At a time when fashion and sports have fused so much that yoga pants are acceptable work attire, Chief Executive Officer Henrik Bunge wants to inject more performance-driven features into its products, some of which were unveiled during a show Monday night at Stockholm’s Fashion Week. Underwear represented 57 percent of the company’s 640 million kronor ($77 million) of brand sales in the six months through June, while products such as bags and footwear made up 43 percent.

“We need to make sure we have more of a theme between our product groups so it becomes more sports inspired,” Bunge said in an interview at the retailer’s headquarters in Stockholm. “All quarters since I started have gone in the right direction so I feel we are on the right track.”

Bunge joined Bjorn Borg a year ago, and has since named a new chief financial officer, removed the role of chief operating officer and relocated the company’s sportswear operations to Stockholm from the Netherlands. The overhaul is still a work in progress: The company posted a second-quarter loss from investments in marketing and e-commerce on Aug. 12, sending the shares down 7.8 percent that day.

The stock soared as much as 7.1 percent Tuesday amid a rally in European shares, the steepest intraday increase in more than four months, and was up 2.9 percent at 24.70 kronor at 10:52 a.m. in Stockholm.

Bjorn Borg -- which bought the Swedish tennis player’s brand in 2006 and makes annual royalty payments to Borg that cease after 2016 -- will finish this year in better shape than last, according to Bunge.

“2015 will be better than 2014 on all our key metrics,” including sales and operating profit, the CEO said. “That’s the picture for all years up to 2019.”

‘Northern Star’

In November, Bjorn Borg introduced a strategy called “Northern Star,” aiming for 1 billion kronor in sales by 2019 and an operating margin of 15 percent. In 2014, sales were about 539 million kronor and the margin 10.4 percent.

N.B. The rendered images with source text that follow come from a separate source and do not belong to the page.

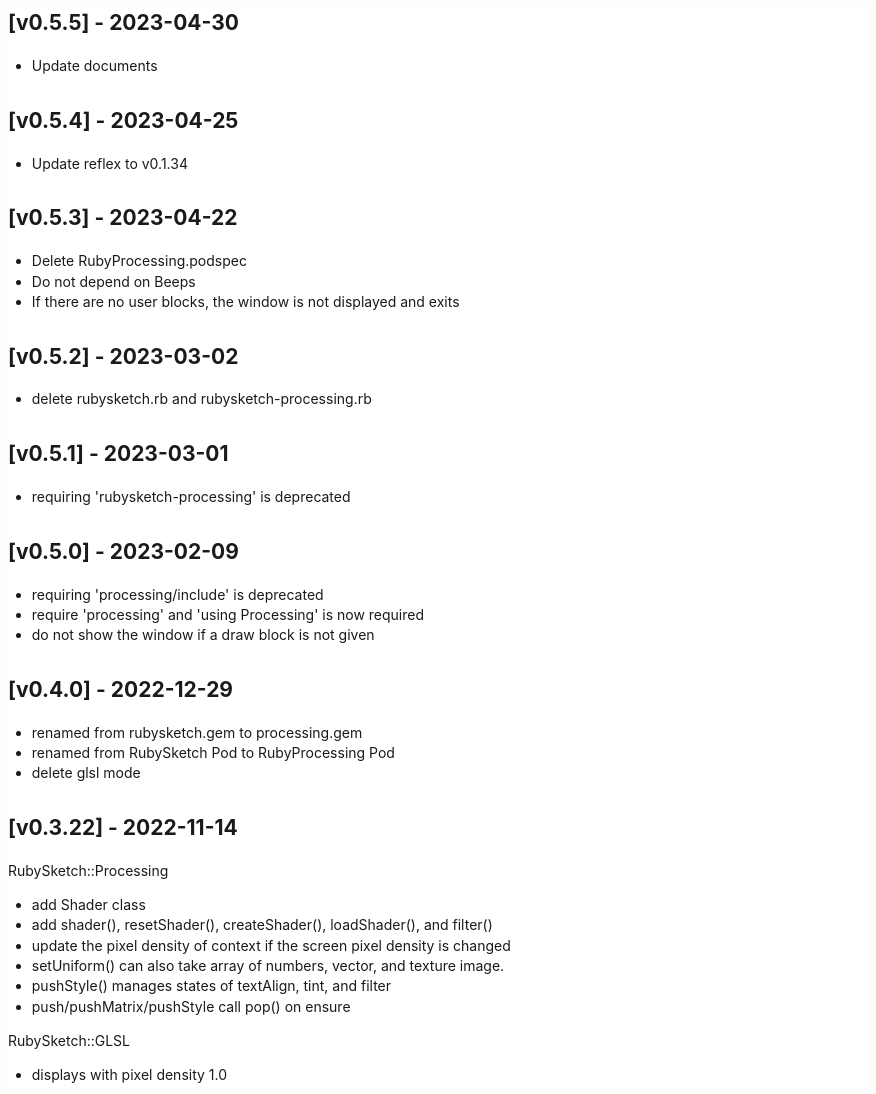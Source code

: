 
## [v0.5.5] - 2023-04-30

- Update documents


## [v0.5.4] - 2023-04-25

- Update reflex to v0.1.34


## [v0.5.3] - 2023-04-22

- Delete RubyProcessing.podspec
- Do not depend on Beeps
- If there are no user blocks, the window is not displayed and exits


## [v0.5.2] - 2023-03-02

- delete rubysketch.rb and rubysketch-processing.rb


## [v0.5.1] - 2023-03-01

- requiring 'rubysketch-processing' is deprecated


## [v0.5.0] - 2023-02-09

- requiring 'processing/include' is deprecated
- require 'processing' and 'using Processing' is now required
- do not show the window if a draw block is not given


## [v0.4.0] - 2022-12-29

- renamed from rubysketch.gem to processing.gem
- renamed from RubySketch Pod to RubyProcessing Pod
- delete glsl mode


## [v0.3.22] - 2022-11-14

RubySketch::Processing
- add Shader class
- add shader(), resetShader(), createShader(), loadShader(), and filter()
- update the pixel density of context if the screen pixel density is changed
- setUniform() can also take array of numbers, vector, and texture image.
- pushStyle() manages states of textAlign, tint, and filter
- push/pushMatrix/pushStyle call pop() on ensure

RubySketch::GLSL
- displays with pixel density 1.0
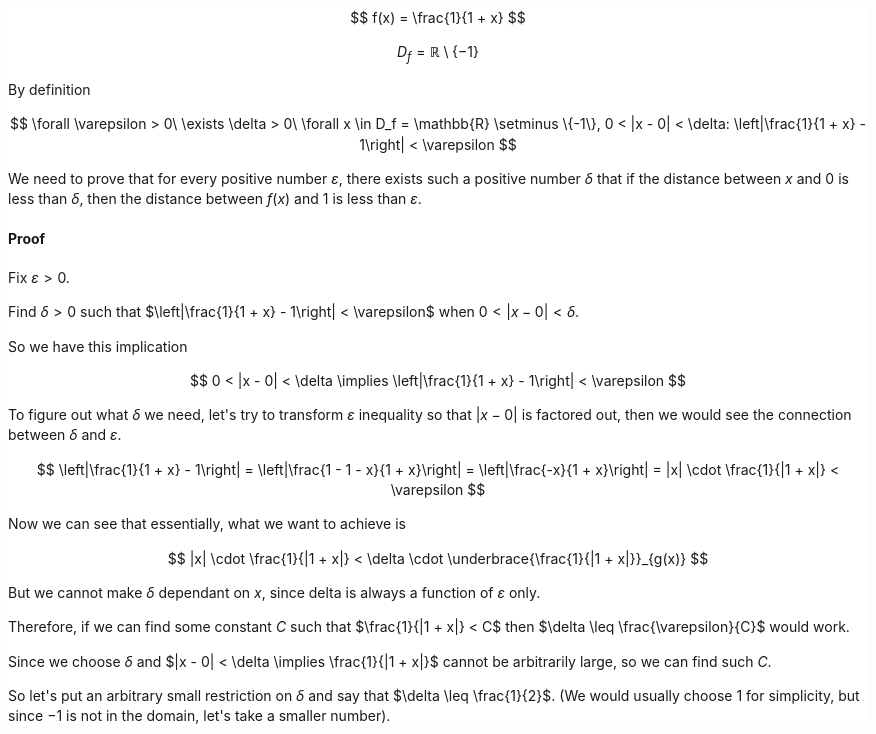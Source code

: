 $$
f(x) = \frac{1}{1 + x}
$$

$$
D_f = \mathbb{R} \setminus \{-1\}
$$

By definition

$$
\forall \varepsilon > 0\ \exists \delta > 0\ \forall x \in D_f = \mathbb{R} \setminus \{-1\}, 0 < |x - 0| < \delta: \left|\frac{1}{1 + x} - 1\right| < \varepsilon
$$

We need to prove that for every positive number $\varepsilon$, there exists such a positive number $\delta$ that if the distance between $x$ and $0$ is less than $\delta$, then the distance between $f(x)$ and $1$ is less than $\varepsilon$.

#### Proof

Fix $\varepsilon > 0$.

Find $\delta > 0$ such that $\left|\frac{1}{1 + x} - 1\right| < \varepsilon$ when $0 < |x - 0| < \delta$.

So we have this implication

$$
0 < |x - 0| < \delta \implies \left|\frac{1}{1 + x} - 1\right| < \varepsilon
$$

To figure out what $\delta$ we need, let's try to transform $\varepsilon$ inequality so that $|x - 0|$ is factored out, then we would see the connection between $\delta$ and $\varepsilon$.

$$
\left|\frac{1}{1 + x} - 1\right| = \left|\frac{1 - 1 - x}{1 + x}\right| = \left|\frac{-x}{1 + x}\right| = |x| \cdot \frac{1}{|1 + x|} < \varepsilon
$$

Now we can see that essentially, what we want to achieve is

$$
|x| \cdot \frac{1}{|1 + x|} < \delta \cdot \underbrace{\frac{1}{|1 + x|}}_{g(x)}
$$

But we cannot make $\delta$ dependant on $x$, since delta is always a function of $\varepsilon$ only.

Therefore, if we can find some constant $C$ such that $\frac{1}{|1 + x|} < C$ then $\delta \leq \frac{\varepsilon}{C}$ would work.

Since we choose $\delta$ and $|x - 0| < \delta \implies \frac{1}{|1 + x|}$ cannot be arbitrarily large, so we can find such $C$.

So let's put an arbitrary small restriction on $\delta$ and say that $\delta \leq \frac{1}{2}$. (We would usually choose $1$ for simplicity, but since $-1$ is not in the domain, let's take a smaller number).
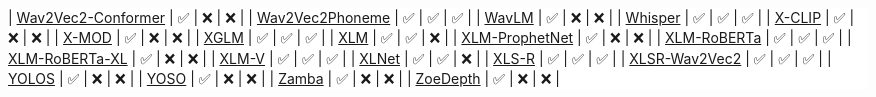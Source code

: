 |            [Wav2Vec2-Conformer](model_doc/wav2vec2-conformer)            |       ✅        |         ❌         |      ❌      |
|              [Wav2Vec2Phoneme](model_doc/wav2vec2_phoneme)               |       ✅        |         ✅         |      ✅      |
|                         [WavLM](model_doc/wavlm)                         |       ✅        |         ❌         |      ❌      |
|                       [Whisper](model_doc/whisper)                       |       ✅        |         ✅         |      ✅      |
|                        [X-CLIP](model_doc/xclip)                         |       ✅        |         ❌         |      ❌      |
|                         [X-MOD](model_doc/xmod)                          |       ✅        |         ❌         |      ❌      |
|                          [XGLM](model_doc/xglm)                          |       ✅        |         ✅         |      ✅      |
|                           [XLM](model_doc/xlm)                           |       ✅        |         ✅         |      ❌      |
|                [XLM-ProphetNet](model_doc/xlm-prophetnet)                |       ✅        |         ❌         |      ❌      |
|                   [XLM-RoBERTa](model_doc/xlm-roberta)                   |       ✅        |         ✅         |      ✅      |
|                [XLM-RoBERTa-XL](model_doc/xlm-roberta-xl)                |       ✅        |         ❌         |      ❌      |
|                         [XLM-V](model_doc/xlm-v)                         |       ✅        |         ✅         |      ✅      |
|                         [XLNet](model_doc/xlnet)                         |       ✅        |         ✅         |      ❌      |
|                         [XLS-R](model_doc/xls_r)                         |       ✅        |         ✅         |      ✅      |
|                 [XLSR-Wav2Vec2](model_doc/xlsr_wav2vec2)                 |       ✅        |         ✅         |      ✅      |
|                         [YOLOS](model_doc/yolos)                         |       ✅        |         ❌         |      ❌      |
|                          [YOSO](model_doc/yoso)                          |       ✅        |         ❌         |      ❌      |
|                         [Zamba](model_doc/zamba)                         |       ✅        |         ❌         |      ❌      |
|                      [ZoeDepth](model_doc/zoedepth)                      |       ✅        |         ❌         |      ❌      |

Along with broadening its distribution base to sell through more sports retailers, the company will expand its offering of underwear for athletes, using fabrics that keep moisture away from the skin. Workout gear that can be worn outside the gym has proved successful for the likes of Under Armour Inc.

The increasing popularity of health and fitness among consumers is “opening up a window for brands like Bjorn Borg,” Bunge said. Yet the company is coming late to the party -- Hennes & Mauritz AB, for one, already offers its own sportswear range.

“Competition has become considerably tougher within that segment,” said Magnus Dagel, an equity strategist at Nordea Bank AB. “They have been a bit unclear earlier, so it’s positive that they have a clear plan.”